Yes, the Pharisees were elitists. But so were the Sadducees. And Qumran was even more elitist. Yet amazingly, in disputes between these parties (such as how to celebrate the Jewish holidays), the common people in Jesus’ day sided with…the Pharisees! Only John the Baptist and Jesus led movements that were open to all who were willing to come and follow.

Josephus says in his Antiquities 23:12-17 that the Pharisees are “extremely influential among the townsfolk, and all prayers and sacred rites of divine worship are performed according to their exposition,” and even the Sadducees “submit to the formulas of the Pharisees, since otherwise the masses would not tolerate them.”  In Antiquities 13:298, he says, “The Sadducees have the confidence of the wealthy alone, but no following among the general populace.”

As an example, the Tosefta (Sukkah 3:1) tells of an incident where the Sadducees hid the willow branches to be used for the Feast of Tabernacles under a pile of stones to keep them from being used on the Sabbath. The common people found out and unburied the willows, because they sided with the Pharisees, who said that the beating of the willow branches takes precedence over the Sabbath.

Pharisees and Sadducees disagreed on how to apply the penalty against a false witness in a capital case (Mishnah, Makkoth 1:6). The Sadducees said the innocent person had to be executed first, while the Pharisees said the false witness can be executed on intention alone, even if he is caught before the original accused is executed.

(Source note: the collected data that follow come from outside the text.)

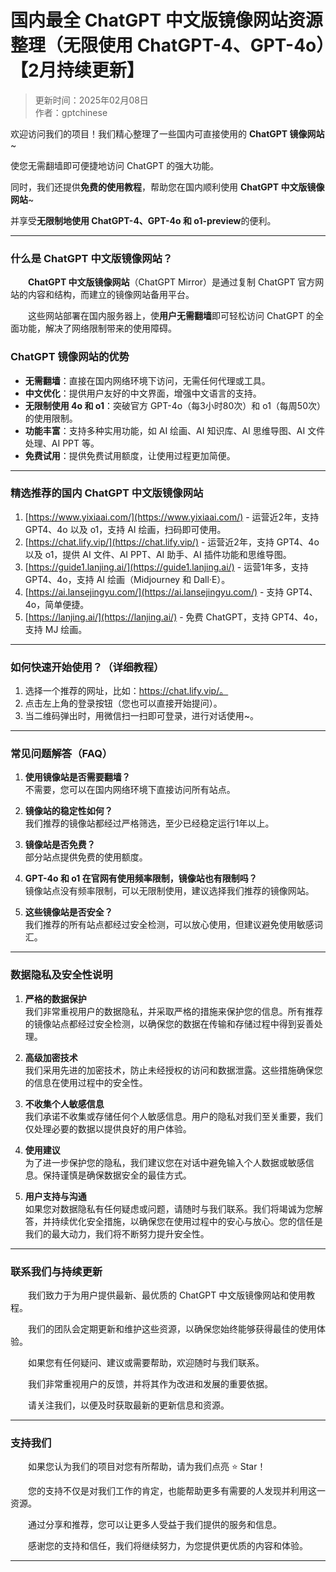 # 国内最全 ChatGPT 中文版镜像网站资源整理（无限使用 ChatGPT-4、GPT-4o）【2月持续更新】

> 更新时间：2025年02月08日    
> 作者：gptchinese  

欢迎访问我们的项目！我们精心整理了一些国内可直接使用的 **ChatGPT 镜像网站**~

使您无需翻墙即可便捷地访问 ChatGPT 的强大功能。

同时，我们还提供**免费的使用教程**，帮助您在国内顺利使用 **ChatGPT 中文版镜像网站**~

并享受**无限制地使用 ChatGPT-4、GPT-4o 和 o1-preview**的便利。

---

### 什么是 ChatGPT 中文版镜像网站？

&emsp;&emsp;**ChatGPT 中文版镜像网站**（ChatGPT Mirror）是通过复制 ChatGPT 官方网站的内容和结构，而建立的镜像网站备用平台。<br />

&emsp;&emsp;这些网站部署在国内服务器上，使**用户无需翻墙**即可轻松访问 ChatGPT 的全面功能，解决了网络限制带来的使用障碍。

### ChatGPT 镜像网站的优势

- **无需翻墙**：直接在国内网络环境下访问，无需任何代理或工具。
- **中文优化**：提供用户友好的中文界面，增强中文语言的支持。
- **无限制使用 4o 和 o1**：突破官方 GPT-4o（每3小时80次）和 o1（每周50次）的使用限制。
- **功能丰富**：支持多种实用功能，如 AI 绘画、AI 知识库、AI 思维导图、AI 文件处理、AI PPT 等。
- **免费试用**：提供免费试用额度，让使用过程更加简便。

---

### 精选推荐的国内 ChatGPT 中文版镜像网站

1. [https://www.yixiaai.com/](https://www.yixiaai.com/) - 运营近2年，支持 GPT4、4o 以及 o1，支持 AI 绘画，扫码即可使用。
2. [https://chat.lify.vip/](https://chat.lify.vip/) - 运营近2年，支持 GPT4、4o 以及 o1，提供 AI 文件、AI PPT、AI 助手、AI 插件功能和思维导图。
3. [https://guide1.lanjing.ai/](https://guide1.lanjing.ai/) - 运营1年多，支持 GPT4、4o，支持 AI 绘画（Midjourney 和 Dall·E）。
4. [https://ai.lansejingyu.com/](https://ai.lansejingyu.com/) - 支持 GPT4、4o，简单便捷。
5. [https://lanjing.ai/](https://lanjing.ai/) - 免费 ChatGPT，支持 GPT4、4o，支持 MJ 绘画。

---

### 如何快速开始使用？（详细教程）

1. 选择一个推荐的网址，比如：https://chat.lify.vip/。
2. 点击左上角的登录按钮（您也可以直接开始提问）。
3. 当二维码弹出时，用微信扫一扫即可登录，进行对话使用~。

---

### 常见问题解答（FAQ）

1. **使用镜像站是否需要翻墙？**  
   不需要，您可以在国内网络环境下直接访问所有站点。

2. **镜像站的稳定性如何？**  
   我们推荐的镜像站都经过严格筛选，至少已经稳定运行1年以上。

3. **镜像站是否免费？**  
   部分站点提供免费的使用额度。

4. **GPT-4o 和 o1 在官网有使用频率限制，镜像站也有限制吗？**  
   镜像站点没有频率限制，可以无限制使用，建议选择我们推荐的镜像网站。

5. **这些镜像站是否安全？**  
   我们推荐的所有站点都经过安全检测，可以放心使用，但建议避免使用敏感词汇。

---

### 数据隐私及安全性说明

1. **严格的数据保护**  
   我们非常重视用户的数据隐私，并采取严格的措施来保护您的信息。所有推荐的镜像站点都经过安全检测，以确保您的数据在传输和存储过程中得到妥善处理。

2. **高级加密技术**  
   我们采用先进的加密技术，防止未经授权的访问和数据泄露。这些措施确保您的信息在使用过程中的安全性。

3. **不收集个人敏感信息**  
   我们承诺不收集或存储任何个人敏感信息。用户的隐私对我们至关重要，我们仅处理必要的数据以提供良好的用户体验。

4. **使用建议**  
   为了进一步保护您的隐私，我们建议您在对话中避免输入个人数据或敏感信息。保持谨慎是确保数据安全的最佳方式。

5. **用户支持与沟通**  
   如果您对数据隐私有任何疑虑或问题，请随时与我们联系。我们将竭诚为您解答，并持续优化安全措施，以确保您在使用过程中的安心与放心。您的信任是我们的最大动力，我们将不断努力提升安全性。

---

### 联系我们与持续更新

&emsp;&emsp;我们致力于为用户提供最新、最优质的 ChatGPT 中文版镜像网站和使用教程。

&emsp;&emsp;我们的团队会定期更新和维护这些资源，以确保您始终能够获得最佳的使用体验。

&emsp;&emsp;如果您有任何疑问、建议或需要帮助，欢迎随时与我们联系。

&emsp;&emsp;我们非常重视用户的反馈，并将其作为改进和发展的重要依据。

&emsp;&emsp;请关注我们，以便及时获取最新的更新信息和资源。

---

### 支持我们

&emsp;&emsp;如果您认为我们的项目对您有所帮助，请为我们点亮 ⭐ Star！

&emsp;&emsp;您的支持不仅是对我们工作的肯定，也能帮助更多有需要的人发现并利用这一资源。

&emsp;&emsp;通过分享和推荐，您可以让更多人受益于我们提供的服务和信息。

&emsp;&emsp;感谢您的支持和信任，我们将继续努力，为您提供更优质的内容和体验。

---
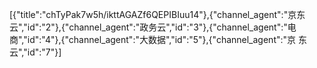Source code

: [{"title":"chTyPak7w5h/ikttAGAZf6QEPIBIuu14"},{"channel_agent":"京东云","id":"2"},{"channel_agent":"政务云","id":"3"},{"channel_agent":"电商","id":"4"},{"channel_agent":"大数据","id":"5"},{"channel_agent":"京  东  云","id":"7"}]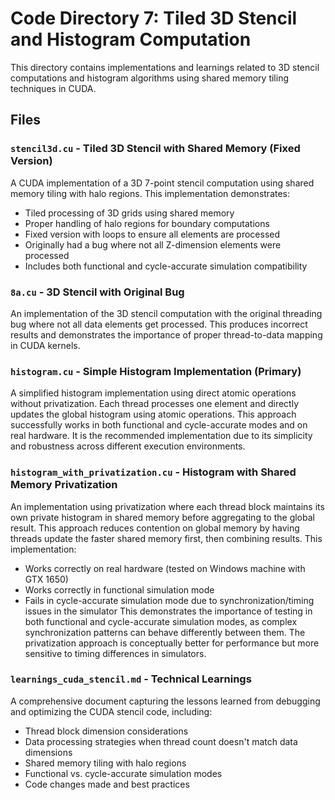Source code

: # Code Directory 7: Tiled 3D Stencil and Histogram Computation

This directory contains implementations and learnings related to 3D stencil computations and histogram algorithms using shared memory tiling techniques in CUDA.

## Files

### `stencil3d.cu` - Tiled 3D Stencil with Shared Memory (Fixed Version)
A CUDA implementation of a 3D 7-point stencil computation using shared memory tiling with halo regions. This implementation demonstrates:
- Tiled processing of 3D grids using shared memory
- Proper handling of halo regions for boundary computations
- Fixed version with loops to ensure all elements are processed
- Originally had a bug where not all Z-dimension elements were processed
- Includes both functional and cycle-accurate simulation compatibility

### `8a.cu` - 3D Stencil with Original Bug
An implementation of the 3D stencil computation with the original threading bug where not all data elements get processed. This produces incorrect results and demonstrates the importance of proper thread-to-data mapping in CUDA kernels.

### `histogram.cu` - Simple Histogram Implementation (Primary)
A simplified histogram implementation using direct atomic operations without privatization. Each thread processes one element and directly updates the global histogram using atomic operations. This approach successfully works in both functional and cycle-accurate modes and on real hardware. It is the recommended implementation due to its simplicity and robustness across different execution environments.

### `histogram_with_privatization.cu` - Histogram with Shared Memory Privatization
An implementation using privatization where each thread block maintains its own private histogram in shared memory before aggregating to the global result. This approach reduces contention on global memory by having threads update the faster shared memory first, then combining results. This implementation:
- Works correctly on real hardware (tested on Windows machine with GTX 1650)
- Works correctly in functional simulation mode
- Fails in cycle-accurate simulation mode due to synchronization/timing issues in the simulator
This demonstrates the importance of testing in both functional and cycle-accurate simulation modes, as complex synchronization patterns can behave differently between them. The privatization approach is conceptually better for performance but more sensitive to timing differences in simulators.

### `learnings_cuda_stencil.md` - Technical Learnings
A comprehensive document capturing the lessons learned from debugging and optimizing the CUDA stencil code, including:
- Thread block dimension considerations
- Data processing strategies when thread count doesn't match data dimensions
- Shared memory tiling with halo regions
- Functional vs. cycle-accurate simulation modes
- Code changes made and best practices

The two groups argued about the wording of divorce documents. A Sadducee complained, “You Pharisees write the name of the secular ruler together with the name of Moses in a bill of divorce!” The Pharisees responded, “You Sadducees write the name of the secular ruler together with the name of God on the same page, and you put the ruler first, then God!” (Mishnah, Yadayim 4:8)

In another dispute, we read, “The Sadducees say, We cry out against you, O Pharisees, for you declare clean an unbroken stream of liquid! The Pharisees say, We cry out against you, O Sadducees, for you declare clean a stream of water that comes from a cemetery!” (Mishnah, Yadayim 4:7)

In many ways, Jesus was closer to the Pharisees than to any other Jewish group. There is no recorded memory of any role of the Pharisees in Jesus’ execution. We read in Acts 15 that there were Pharisees who were following Jesus, but not Sadducees or people from Qumran. The harsh words we hear from Jesus about them in Matthew 23 are not anti-Semitic; they are part of an in-house debate over who is the more faithful Torah-teacher. We often reserve our harshest criticism for those who are most like us.

So this Easter, or wherever we may find them as we preach the Gospel story, let’s quit trashing the Pharisees. They were not the moral monsters that common misperception has made them to be. Let us remember that when Jerusalem fell, it was not the Sadducees, or the commune at Qumran, but the Pharisees who survived to pass their brand of Judaism down to us.